Although getting your period often comes with some inconveniences, it's important to keep the discussion positive. "Don't label it things like 'the curse.' This is scary and off-putting. When we create an open environment to communicating, we help with feelings of embarrassment and shame," Dr. Sileo pointed out. "Kids may ask, 'How much will I bleed?' or 'Will it hurt?' among other things. Answer them openly and honestly. Help them understand how tampons and sanitary pads work. Kids may need factual information about menstruation because many of them have had discussions with their friends that contain misleading or wrong information."
Dr. Moorjani suggested talking to kids about their period sooner rather than later, noting that girls tend to get their periods roughly two years after their breasts begin to develop. "Imagine if your daughter goes to the bathroom, has never heard about a period at all, and starts her period," she said. "She's going to be freaked out. It's OK to talk about it a little bit earlier."
Moreover, Dr. Moorjani encouraged parents to have a similar discussion with their children who will not menstruate. "I want my son to know about menstruation," she explained. "I want him to understand it and be compassionate because it can be awkward sometimes once they get older. My son has a sister and a mother. He knows that this is what happens. It's not something to be made fun of for. It's normal!"
How to Talk to Your Kids of the Opposite Sex About Puberty
"Talking about puberty with your opposite sex child can be an uncomfortable experience for you (and for them!). With many families consisting of one parent, moms may have to discuss nocturnal emissions and dads may need to discuss menses," explained Dr. Sileo. "Your tone and comfortability will be very important. Don't be afraid to say something to the effect of: 'I'm so glad you are talking about this with me. My parents never talked with me about this.' Do your research. When you come across as confident about how things work, it will build trust between you and your child."

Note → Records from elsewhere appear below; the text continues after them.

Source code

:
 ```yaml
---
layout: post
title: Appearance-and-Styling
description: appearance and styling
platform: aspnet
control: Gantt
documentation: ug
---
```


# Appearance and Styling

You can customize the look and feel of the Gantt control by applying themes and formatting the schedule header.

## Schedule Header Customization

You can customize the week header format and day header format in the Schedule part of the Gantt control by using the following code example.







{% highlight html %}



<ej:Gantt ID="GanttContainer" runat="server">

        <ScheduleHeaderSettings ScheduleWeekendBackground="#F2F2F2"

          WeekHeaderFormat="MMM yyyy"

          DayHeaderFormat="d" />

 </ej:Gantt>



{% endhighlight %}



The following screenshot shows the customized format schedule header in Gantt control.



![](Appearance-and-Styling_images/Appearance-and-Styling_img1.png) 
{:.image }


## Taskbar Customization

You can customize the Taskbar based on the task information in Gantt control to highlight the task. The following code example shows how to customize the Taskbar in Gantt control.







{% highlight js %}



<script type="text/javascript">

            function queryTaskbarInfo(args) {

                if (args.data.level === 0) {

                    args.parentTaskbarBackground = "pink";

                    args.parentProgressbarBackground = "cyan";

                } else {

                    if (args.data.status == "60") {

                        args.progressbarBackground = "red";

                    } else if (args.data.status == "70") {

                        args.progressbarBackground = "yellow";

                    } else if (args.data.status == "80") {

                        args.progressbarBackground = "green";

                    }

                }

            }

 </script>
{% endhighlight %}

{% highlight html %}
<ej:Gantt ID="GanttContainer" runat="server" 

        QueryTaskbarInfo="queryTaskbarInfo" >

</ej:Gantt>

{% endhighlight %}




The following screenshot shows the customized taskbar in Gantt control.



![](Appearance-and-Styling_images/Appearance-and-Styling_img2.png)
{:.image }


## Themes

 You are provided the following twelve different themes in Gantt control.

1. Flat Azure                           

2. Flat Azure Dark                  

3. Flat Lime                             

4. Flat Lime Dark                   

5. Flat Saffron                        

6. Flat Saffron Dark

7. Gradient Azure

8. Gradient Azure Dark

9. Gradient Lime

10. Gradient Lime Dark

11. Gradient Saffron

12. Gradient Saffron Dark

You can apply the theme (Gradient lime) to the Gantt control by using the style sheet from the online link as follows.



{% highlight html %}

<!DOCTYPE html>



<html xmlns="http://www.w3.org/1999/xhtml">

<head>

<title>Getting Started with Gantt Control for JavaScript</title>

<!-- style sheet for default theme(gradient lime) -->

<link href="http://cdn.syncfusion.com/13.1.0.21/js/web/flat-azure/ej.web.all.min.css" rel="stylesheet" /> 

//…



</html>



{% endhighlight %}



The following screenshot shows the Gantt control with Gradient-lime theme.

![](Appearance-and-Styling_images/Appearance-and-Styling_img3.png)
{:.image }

Dr. Sileo also suggested reaching out to a third party for help, if necessary. "Offer your child the opportunity to speak with a similar gendered individual about puberty," he said. "Assure privacy and confidentiality. Don't take it personally if they aren't comfortable talking with you. This is about them not you."
How to Talk to Your Kids About Masturbation
Although masturbation is perhaps the most awkward topic to broach with your child, discussing it with your older kids is worthwhile. "I'm sure most adults now never had this conversation with their parents," said Dr. Moorjani. "It's like telling a little kid that they have to put clothes on because people are coming over. I wouldn't recommend making children who are 8 or 9 and exploring their genitals feel shameful. But teach them that there is a time and a place and that it should be done in the privacy of their room. It's normal to want to discover your body."